Consumption pricing is the structurally correct pricing model for AI products, and most B2B SaaS vendors will need to migrate from per-seat to consumption pricing between 2026 and 2028. The migration is mechanical if done right and catastrophic if done wrong. The mechanical version has six components: pick a metering unit that maps to both cost-to-serve and value-delivered, set a commit-plus-overage structure for enterprise customers, set a fair-use cap for self-serve customers, build the metering instrumentation, write the customer-communication migration playbook, and run the migration on a 90-to-180 day window with grandfathering for the heaviest existing customers. The catastrophic version skips one of the six components and produces 20 to 40 percent customer churn during the migration window. This piece is the playbook; the specific decisions, defaults, and migration sequence that work in 2026 B2B SaaS markets. Run it end-to-end and the migration produces stable revenue, expanded heavy-user economics, and a pricing model that survives token-price decay and capability commoditization for the next decade.
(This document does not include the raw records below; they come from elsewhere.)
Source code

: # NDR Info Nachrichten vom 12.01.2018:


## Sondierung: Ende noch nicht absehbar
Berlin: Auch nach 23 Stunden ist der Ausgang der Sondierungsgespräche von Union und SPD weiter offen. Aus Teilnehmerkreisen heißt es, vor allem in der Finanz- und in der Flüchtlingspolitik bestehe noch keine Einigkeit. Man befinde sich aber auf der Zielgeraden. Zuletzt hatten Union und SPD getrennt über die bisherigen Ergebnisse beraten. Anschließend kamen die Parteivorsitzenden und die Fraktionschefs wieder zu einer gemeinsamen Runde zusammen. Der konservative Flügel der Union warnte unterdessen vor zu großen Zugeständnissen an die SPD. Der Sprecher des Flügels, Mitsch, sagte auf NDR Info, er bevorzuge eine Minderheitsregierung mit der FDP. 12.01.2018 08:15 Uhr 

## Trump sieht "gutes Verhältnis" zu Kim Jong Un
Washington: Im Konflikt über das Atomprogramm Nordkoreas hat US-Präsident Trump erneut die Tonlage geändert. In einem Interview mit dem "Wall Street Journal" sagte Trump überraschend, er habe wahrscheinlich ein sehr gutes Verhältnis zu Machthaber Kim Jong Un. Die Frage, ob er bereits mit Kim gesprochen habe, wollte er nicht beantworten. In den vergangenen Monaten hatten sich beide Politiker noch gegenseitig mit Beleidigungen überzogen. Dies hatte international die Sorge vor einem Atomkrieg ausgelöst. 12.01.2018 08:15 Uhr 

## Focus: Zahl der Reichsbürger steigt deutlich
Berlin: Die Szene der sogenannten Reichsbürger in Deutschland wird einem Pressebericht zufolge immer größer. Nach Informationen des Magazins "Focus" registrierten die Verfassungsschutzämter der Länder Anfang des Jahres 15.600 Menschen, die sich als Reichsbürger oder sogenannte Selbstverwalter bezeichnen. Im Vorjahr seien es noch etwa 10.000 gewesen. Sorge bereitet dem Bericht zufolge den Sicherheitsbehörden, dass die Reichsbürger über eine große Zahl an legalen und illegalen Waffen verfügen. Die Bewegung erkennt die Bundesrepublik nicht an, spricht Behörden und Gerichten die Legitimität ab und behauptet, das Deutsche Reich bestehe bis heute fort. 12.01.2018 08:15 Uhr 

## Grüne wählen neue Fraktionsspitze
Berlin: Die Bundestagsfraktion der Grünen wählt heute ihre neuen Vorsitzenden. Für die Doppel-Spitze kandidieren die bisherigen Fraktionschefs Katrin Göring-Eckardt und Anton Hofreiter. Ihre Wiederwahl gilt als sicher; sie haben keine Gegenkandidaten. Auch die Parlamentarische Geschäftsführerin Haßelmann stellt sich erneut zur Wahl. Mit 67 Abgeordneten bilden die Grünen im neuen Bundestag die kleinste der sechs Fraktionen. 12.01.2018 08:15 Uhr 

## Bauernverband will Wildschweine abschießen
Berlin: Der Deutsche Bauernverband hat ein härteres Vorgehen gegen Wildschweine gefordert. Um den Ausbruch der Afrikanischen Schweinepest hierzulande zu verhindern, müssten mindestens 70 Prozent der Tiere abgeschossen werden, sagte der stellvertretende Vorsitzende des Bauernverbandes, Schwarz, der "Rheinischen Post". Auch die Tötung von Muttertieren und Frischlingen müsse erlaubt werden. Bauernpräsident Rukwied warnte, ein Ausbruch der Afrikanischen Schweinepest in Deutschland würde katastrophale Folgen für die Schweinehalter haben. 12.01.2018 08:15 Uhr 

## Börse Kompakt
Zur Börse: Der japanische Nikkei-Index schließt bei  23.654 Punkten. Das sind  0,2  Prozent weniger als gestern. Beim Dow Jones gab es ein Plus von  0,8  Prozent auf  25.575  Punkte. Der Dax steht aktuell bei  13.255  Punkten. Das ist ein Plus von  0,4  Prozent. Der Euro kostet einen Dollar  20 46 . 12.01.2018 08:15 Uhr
This is a spoke under the AI project economics manifesto. The manifesto names evaluation cost as the central economics framework on the project side; consumption pricing is the corresponding framework on the revenue side; what the vendor charges when the product is in production and operating at variable cost-to-serve.
The six components of a consumption-pricing migration
A complete migration has six work streams, each owned by a different function:
- Metering unit selection (Product + Finance, weeks 1-3).
- Commit-plus-overage structure design (Finance + Sales, weeks 2-5).
- Fair-use cap structure for self-serve (Product + Marketing, weeks 3-6).
- Metering instrumentation build (Engineering, weeks 1-10).
- Customer migration playbook (Customer Success, weeks 4-8).
- Migration execution (cross-functional, weeks 8-26).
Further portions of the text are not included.